会社勤めをしていた頃

(1)
新卒で入社して、4月には早速、翌年実施予定の持株会社化・分社化に向けてのタスクフォースに人事部若手として参加、同時に、給与・社会保険料計算手続きの手伝い、新卒採用の手伝い、前年度人事考課・賞与計算と人事関連管理会計についてはいきなり主担当と慌しく働くことになった。このままの忙しさが続くのかと思いつつ、ゴールデンウィークが到来した。4月29日は休むことができたものの、5月1日からはずっと出社することになった。前年度人事考課・賞与計算と新卒採用で忙しくなるためである。
休日出勤の場合、たいていお昼過ぎに出社して深夜に帰るというスケジュールである。連休中の土日、誰かがテレビをつけた。当時は、戦後何度目かの競馬ブームであり、人事部のみならず同じフロアの総務部、広報部、財務部、経理部にも毎週のように馬券を購入しているファンが多かったからである。私は多少嗜む程度であって、仕事をしながら聞こえてくる競馬中継を何となく気にしていた。

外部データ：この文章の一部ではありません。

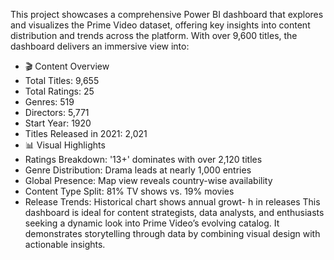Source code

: This project showcases a comprehensive Power BI dashboard that explores and visualizes the Prime Video dataset, offering key insights into content distribution and trends across the platform. With over 9,600 titles, the dashboard delivers an immersive view into:
- 🎬 Content Overview
- Total Titles: 9,655
- Total Ratings: 25
- Genres: 519
- Directors: 5,771
- Start Year: 1920
- Titles Released in 2021: 2,021
- 📊 Visual Highlights
- Ratings Breakdown: '13+' dominates with over 2,120 titles
- Genre Distribution: Drama leads at nearly 1,000 entries
- Global Presence: Map view reveals country-wise availability
- Content Type Split: 81% TV shows vs. 19% movies
- Release Trends: Historical chart shows annual growt- h in releases
This dashboard is ideal for content strategists, data analysts, and enthusiasts seeking a dynamic look into Prime Video’s evolving catalog. It demonstrates storytelling through data by combining visual design with actionable insights.


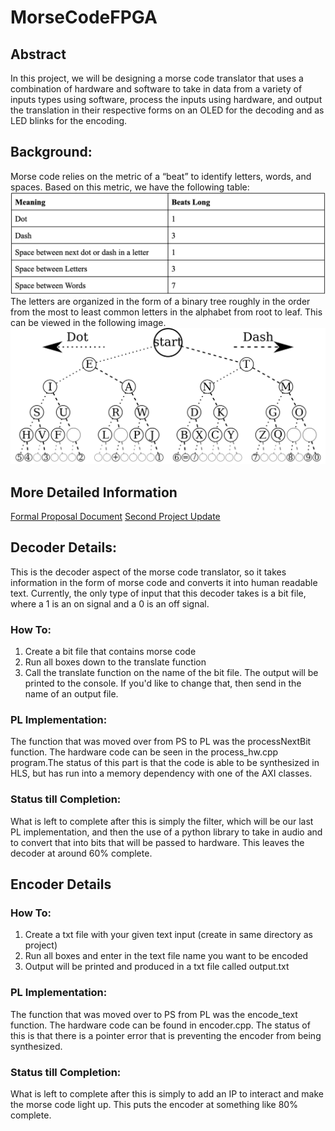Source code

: # MorseCodeFPGA

## Abstract
In this project, we will be designing a morse code translator that uses a combination of hardware and software to take in data from a variety of inputs types using software, process the inputs using hardware, and output the translation in their respective forms on an OLED for the decoding and as LED blinks for the encoding.

## Background:
Morse code relies on the metric of a “beat” to identify letters, words, and spaces. Based on this metric, we have the following table:
![Table of the true beat lengths for a symbol](/read_me_refs/beat_table.png)
The letters are organized in the form of a binary tree roughly in the order from the most to least common letters in the alphabet from root to leaf. This can be viewed in the following image.
![Binary tree of the morse code letters](/read_me_refs/morse_code_translator.png)

## More Detailed Information
[Formal Proposal Document](https://docs.google.com/document/d/1Nj2nfRw68O-NiOnoTTRfmW-j80fDnC_wfzZ5VHfgZU8/edit?usp=sharing)
[Second Project Update](https://docs.google.com/document/d/1_Po3Trma6acqfvD53LwHgvnLtOSarWcZHR8rateOmck/edit?usp=sharing)

## Decoder Details:
This is the decoder aspect of the morse code translator, so it takes information in the form of morse code and
converts it into human readable text. Currently, the only type of input that this decoder takes is a bit file, 
where a 1 is an on signal and a 0 is an off signal. 

### How To:
1) Create a bit file that contains morse code
2) Run all boxes down to the translate function
3) Call the translate function on the name of the bit file. The output will be printed to the console. If you'd like to change that, then send in the name of an output file.

### PL Implementation:
The function that was moved over from PS to PL was the processNextBit function. The hardware code can be seen in the process_hw.cpp program.The status of this part is that the code is able to be synthesized in HLS, but has run into a memory dependency with one of the AXI classes. 

### Status till Completion:
What is left to complete after this is simply the filter, which will be our last PL implementation, and then the use of a python library to take in audio and to convert that into bits that will be passed to hardware. This leaves the decoder at around 60% complete.

## Encoder Details

### How To:
1) Create a txt file with your given text input (create in same directory as project)
2) Run all boxes and enter in the text file name you want to be encoded
3) Output will be printed and produced in a txt file called output.txt

### PL Implementation:
The function that was moved over to PS from PL was the encode_text function. The hardware code can be found in encoder.cpp. The status of this is that there is a pointer error that is preventing the encoder from being synthesized.

### Status till Completion:
What is left to complete after this is simply to add an IP to interact and make the morse code light up. This puts the encoder at something like 80% complete.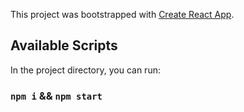 This project was bootstrapped with [Create React App](https://github.com/facebook/create-react-app).

## Available Scripts

In the project directory, you can run:

### `npm i` && `npm start`
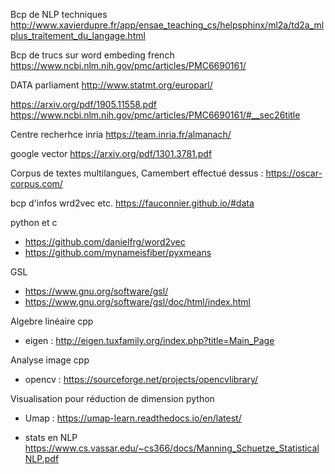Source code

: Bcp de NLP techniques
http://www.xavierdupre.fr/app/ensae_teaching_cs/helpsphinx/ml2a/td2a_mlplus_traitement_du_langage.html

Bcp de trucs sur word embeding french
https://www.ncbi.nlm.nih.gov/pmc/articles/PMC6690161/

DATA parliament
http://www.statmt.org/europarl/

https://arxiv.org/pdf/1905.11558.pdf
https://www.ncbi.nlm.nih.gov/pmc/articles/PMC6690161/#__sec26title

Centre recherhce inria
https://team.inria.fr/almanach/

google vector
https://arxiv.org/pdf/1301.3781.pdf

Corpus de textes multilangues, Camembert effectué dessus :
https://oscar-corpus.com/

bcp d'infos wrd2vec etc.
https://fauconnier.github.io/#data


python et c
* https://github.com/danielfrg/word2vec
* https://github.com/mynameisfiber/pyxmeans

GSL
* https://www.gnu.org/software/gsl/
* https://www.gnu.org/software/gsl/doc/html/index.html

Algebre linéaire cpp
* eigen : http://eigen.tuxfamily.org/index.php?title=Main_Page

Analyse image cpp
* opencv : https://sourceforge.net/projects/opencvlibrary/

Visualisation pour réduction de dimension python
* Umap : https://umap-learn.readthedocs.io/en/latest/

* stats en NLP
https://www.cs.vassar.edu/~cs366/docs/Manning_Schuetze_StatisticalNLP.pdf
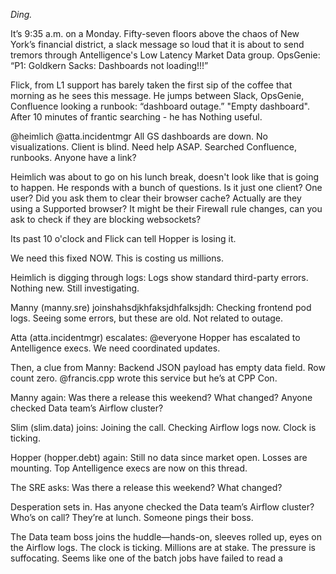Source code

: *Ding.*

It’s 9:35 a.m. on a Monday. Fifty-seven floors above the chaos of New York’s financial district, a slack message so loud that it is about to send tremors through Antelligence's Low Latency Market Data group.
OpsGenie: “P1: Goldkern Sacks: Dashboards not loading!!!”

Flick, from L1 support has barely taken the first sip of the coffee that morning as he sees this message.
He jumps between Slack, OpsGenie, Confluence looking a runbook: “dashboard outage.” "Empty dashboard".
After 10 minutes of frantic searching - he has Nothing useful. 

@heimlich @atta.incidentmgr All GS dashboards are down. No visualizations. Client is blind. Need help ASAP.
Searched Confluence, runbooks. Anyone have a link?

Heimlich was about to go on his lunch break, doesn't look like that is going to happen.
He responds with a bunch of questions.
Is it just one client? One user? Did you ask them to clear their browser cache? Actually are they using a Supported browser? 
It might be their Firewall rule changes, can you ask to check if they are blocking websockets?

Its past 10 o'clock and Flick can tell Hopper is losing it. 

We need this fixed NOW. This is costing us millions.

Heimlich is digging through logs: Logs show standard third-party errors. Nothing new. Still investigating.

Manny (manny.sre) joinshahsdjkhfaksjdhfalksjdh: Checking frontend pod logs. Seeing some errors, but these are old. Not related to outage.

Atta (atta.incidentmgr) escalates: @everyone Hopper has escalated to Antelligence execs. We need coordinated updates.

Then, a clue from Manny: Backend JSON payload has empty data field. Row count zero. @francis.cpp wrote this service but he’s at CPP Con.

Manny again: Was there a release this weekend? What changed? Anyone checked Data team’s Airflow cluster?

Slim (slim.data) joins: Joining the call. Checking Airflow logs now. Clock is ticking.

Hopper (hopper.debt) again: Still no data since market open. Losses are mounting. Top Antelligence execs are now on this thread.

The SRE asks: Was there a release this weekend? What changed?

Desperation sets in. Has anyone checked the Data team’s Airflow cluster? Who’s on call? They’re at lunch. Someone pings their boss.

The Data team boss joins the huddle—hands-on, sleeves rolled up, eyes on the Airflow logs. The clock is ticking. Millions are at stake. The pressure is suffocating.
Seems like one of the batch jobs have failed to read a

さて、本題に入る前に、人事部、総務部、広報部を束ねる本部の次長について触れておかなければならない。次長はその企業の創業時から働いている、知る人ぞ知る伝説の人物である。創業者の従業員番号が1番、その次長の社員番号は一桁である―なお、その他の一桁番号の方々はとっくに退職していて、その話しは創業時のエピソード紹介で必ず紹介されるので割愛する。銘柄大学の経済学部を出て、その頃はまだガレージ・カンパニーでしかなかった、それはなんと比喩ではなく実際に自動車の車庫で営業を開始した企業に入社してしまうような、風変わりな方であった。大学4年の春先に就職活動をしている私を気に入ってくれたのがこの次長である。面接のときに数年で辞めて大学院に進学したいのだけれどもよいか、学費を貯めるために給料は結構たくさんほしい、志望する管理部門でなければ応募をやめるなどと生意気なことを言う一方、本来であればITの業界や製品に関する知識、企業の管理部門に関する知識を持っていない大学・学部の学生であるはずなのに、なぜかそれを身につけているといったことが評価されたらしい。次長のベンチャー昔語りも面白く、私は某金融機関の内定を蹴ってその企業に就職することになり、就職前も就職後も、1ヶ月に1度は次長とその頃はまだお酒をあまり飲めなかったにもかかわらず「飲み歩いて」いた。深夜3時に創業者の自宅豪邸正面入り口に案内されて行ったこともある。もちろん、行っただけで中には入れてもらえていない。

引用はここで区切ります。